►
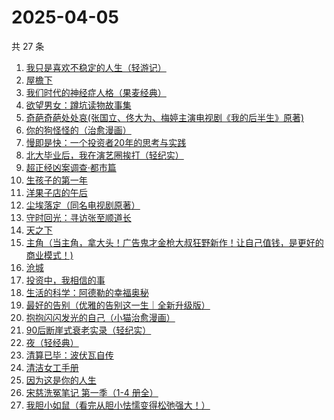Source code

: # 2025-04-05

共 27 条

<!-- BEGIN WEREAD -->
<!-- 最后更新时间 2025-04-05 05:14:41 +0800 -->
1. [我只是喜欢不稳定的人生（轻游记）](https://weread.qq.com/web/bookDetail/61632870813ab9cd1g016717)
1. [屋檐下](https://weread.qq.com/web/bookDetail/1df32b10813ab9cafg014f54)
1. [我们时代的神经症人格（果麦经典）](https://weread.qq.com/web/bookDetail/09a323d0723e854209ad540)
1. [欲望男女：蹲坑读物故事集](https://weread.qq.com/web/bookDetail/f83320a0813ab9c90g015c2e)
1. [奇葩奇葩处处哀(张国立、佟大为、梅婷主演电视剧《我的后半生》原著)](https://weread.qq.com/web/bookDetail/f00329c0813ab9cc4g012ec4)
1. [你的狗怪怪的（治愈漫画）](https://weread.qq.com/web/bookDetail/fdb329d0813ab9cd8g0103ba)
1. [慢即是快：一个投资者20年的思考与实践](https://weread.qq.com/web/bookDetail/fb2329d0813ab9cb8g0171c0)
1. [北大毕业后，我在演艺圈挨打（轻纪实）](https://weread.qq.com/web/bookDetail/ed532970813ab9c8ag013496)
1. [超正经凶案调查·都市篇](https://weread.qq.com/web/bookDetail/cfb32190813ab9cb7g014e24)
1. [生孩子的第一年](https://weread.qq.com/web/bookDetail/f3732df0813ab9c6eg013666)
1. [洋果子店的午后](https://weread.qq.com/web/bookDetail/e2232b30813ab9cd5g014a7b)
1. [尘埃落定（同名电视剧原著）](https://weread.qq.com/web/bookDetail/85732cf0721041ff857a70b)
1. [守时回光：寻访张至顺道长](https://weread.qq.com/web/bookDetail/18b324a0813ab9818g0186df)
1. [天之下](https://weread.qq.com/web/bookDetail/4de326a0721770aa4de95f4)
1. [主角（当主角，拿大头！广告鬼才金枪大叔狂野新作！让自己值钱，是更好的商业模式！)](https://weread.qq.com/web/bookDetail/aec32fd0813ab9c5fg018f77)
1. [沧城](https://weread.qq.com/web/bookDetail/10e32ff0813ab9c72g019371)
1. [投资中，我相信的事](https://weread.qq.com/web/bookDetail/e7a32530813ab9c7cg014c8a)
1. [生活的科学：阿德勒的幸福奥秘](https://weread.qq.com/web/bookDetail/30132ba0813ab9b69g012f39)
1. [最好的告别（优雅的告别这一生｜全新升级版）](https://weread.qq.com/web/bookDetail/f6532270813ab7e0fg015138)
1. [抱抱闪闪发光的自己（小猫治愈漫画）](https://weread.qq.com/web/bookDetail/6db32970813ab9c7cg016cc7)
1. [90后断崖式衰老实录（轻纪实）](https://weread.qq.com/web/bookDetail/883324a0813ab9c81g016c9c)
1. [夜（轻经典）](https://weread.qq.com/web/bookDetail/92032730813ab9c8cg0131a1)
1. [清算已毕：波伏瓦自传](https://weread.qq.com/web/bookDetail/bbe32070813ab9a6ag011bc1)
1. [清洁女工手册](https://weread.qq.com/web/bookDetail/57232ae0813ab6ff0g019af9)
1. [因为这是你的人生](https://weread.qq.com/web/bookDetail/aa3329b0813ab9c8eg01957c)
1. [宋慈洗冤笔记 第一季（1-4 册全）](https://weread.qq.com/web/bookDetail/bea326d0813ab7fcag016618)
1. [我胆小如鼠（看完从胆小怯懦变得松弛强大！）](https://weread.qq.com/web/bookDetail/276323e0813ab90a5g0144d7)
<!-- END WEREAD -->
◄
►
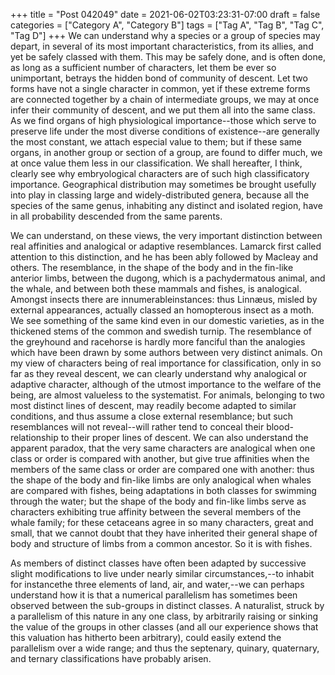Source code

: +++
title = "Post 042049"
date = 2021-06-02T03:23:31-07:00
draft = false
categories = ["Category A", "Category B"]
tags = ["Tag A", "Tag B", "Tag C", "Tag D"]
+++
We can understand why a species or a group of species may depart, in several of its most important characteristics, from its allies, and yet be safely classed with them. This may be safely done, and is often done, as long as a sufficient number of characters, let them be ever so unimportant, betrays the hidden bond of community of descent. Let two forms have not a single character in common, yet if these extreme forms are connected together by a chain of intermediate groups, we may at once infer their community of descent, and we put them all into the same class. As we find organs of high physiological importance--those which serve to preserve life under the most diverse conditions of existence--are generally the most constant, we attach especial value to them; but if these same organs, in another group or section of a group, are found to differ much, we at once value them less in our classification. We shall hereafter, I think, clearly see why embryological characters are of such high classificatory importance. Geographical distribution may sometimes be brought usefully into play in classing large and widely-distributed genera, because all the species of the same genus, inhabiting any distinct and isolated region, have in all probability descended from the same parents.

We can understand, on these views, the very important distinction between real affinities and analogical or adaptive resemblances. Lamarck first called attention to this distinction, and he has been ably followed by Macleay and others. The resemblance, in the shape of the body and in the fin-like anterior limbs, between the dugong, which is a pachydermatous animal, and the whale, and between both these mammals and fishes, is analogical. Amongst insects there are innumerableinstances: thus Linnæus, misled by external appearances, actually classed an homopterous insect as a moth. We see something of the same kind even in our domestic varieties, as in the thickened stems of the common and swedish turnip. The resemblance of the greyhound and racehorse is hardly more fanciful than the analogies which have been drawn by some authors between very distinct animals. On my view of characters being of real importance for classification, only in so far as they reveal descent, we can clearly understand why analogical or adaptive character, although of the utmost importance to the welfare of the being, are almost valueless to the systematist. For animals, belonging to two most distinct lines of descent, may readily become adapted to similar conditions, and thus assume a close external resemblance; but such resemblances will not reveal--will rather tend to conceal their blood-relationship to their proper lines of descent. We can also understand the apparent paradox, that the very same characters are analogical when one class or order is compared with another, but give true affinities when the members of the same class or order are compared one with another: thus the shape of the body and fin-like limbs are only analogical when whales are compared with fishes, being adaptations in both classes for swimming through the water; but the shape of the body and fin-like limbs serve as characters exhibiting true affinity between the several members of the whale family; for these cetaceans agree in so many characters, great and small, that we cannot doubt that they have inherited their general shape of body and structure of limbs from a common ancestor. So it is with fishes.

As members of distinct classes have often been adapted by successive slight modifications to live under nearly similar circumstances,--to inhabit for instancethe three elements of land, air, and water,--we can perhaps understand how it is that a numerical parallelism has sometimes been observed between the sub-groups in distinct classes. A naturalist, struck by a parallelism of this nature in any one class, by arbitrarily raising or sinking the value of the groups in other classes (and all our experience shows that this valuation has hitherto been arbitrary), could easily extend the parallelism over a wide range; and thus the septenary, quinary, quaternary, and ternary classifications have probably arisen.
◄
►
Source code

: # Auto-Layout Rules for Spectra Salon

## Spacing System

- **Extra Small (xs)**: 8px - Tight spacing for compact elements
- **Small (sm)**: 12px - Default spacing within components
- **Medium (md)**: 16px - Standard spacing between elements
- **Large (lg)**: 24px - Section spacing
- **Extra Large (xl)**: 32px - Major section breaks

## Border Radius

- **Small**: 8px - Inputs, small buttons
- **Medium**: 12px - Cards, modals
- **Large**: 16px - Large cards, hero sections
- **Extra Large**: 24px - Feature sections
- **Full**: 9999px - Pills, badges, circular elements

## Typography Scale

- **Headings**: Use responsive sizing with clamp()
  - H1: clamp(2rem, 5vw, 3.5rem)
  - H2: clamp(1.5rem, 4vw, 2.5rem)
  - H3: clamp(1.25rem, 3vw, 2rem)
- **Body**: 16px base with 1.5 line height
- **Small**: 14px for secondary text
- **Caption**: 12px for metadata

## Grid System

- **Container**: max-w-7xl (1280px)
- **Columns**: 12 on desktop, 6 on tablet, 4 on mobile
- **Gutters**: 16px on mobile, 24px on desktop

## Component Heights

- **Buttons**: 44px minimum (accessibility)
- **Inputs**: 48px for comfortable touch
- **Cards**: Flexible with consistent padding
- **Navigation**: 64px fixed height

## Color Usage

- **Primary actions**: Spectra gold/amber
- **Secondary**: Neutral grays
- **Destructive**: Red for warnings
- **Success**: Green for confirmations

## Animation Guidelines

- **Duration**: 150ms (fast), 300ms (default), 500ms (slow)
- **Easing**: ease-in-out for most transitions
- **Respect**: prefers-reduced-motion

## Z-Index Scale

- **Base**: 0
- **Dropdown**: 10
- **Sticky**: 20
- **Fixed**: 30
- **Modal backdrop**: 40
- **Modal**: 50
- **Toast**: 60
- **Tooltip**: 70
◄
▸ Your instructions:
Only the count, no other text: how many lines in the listing above hold "Inputs"?

▸ Solution for this task:
2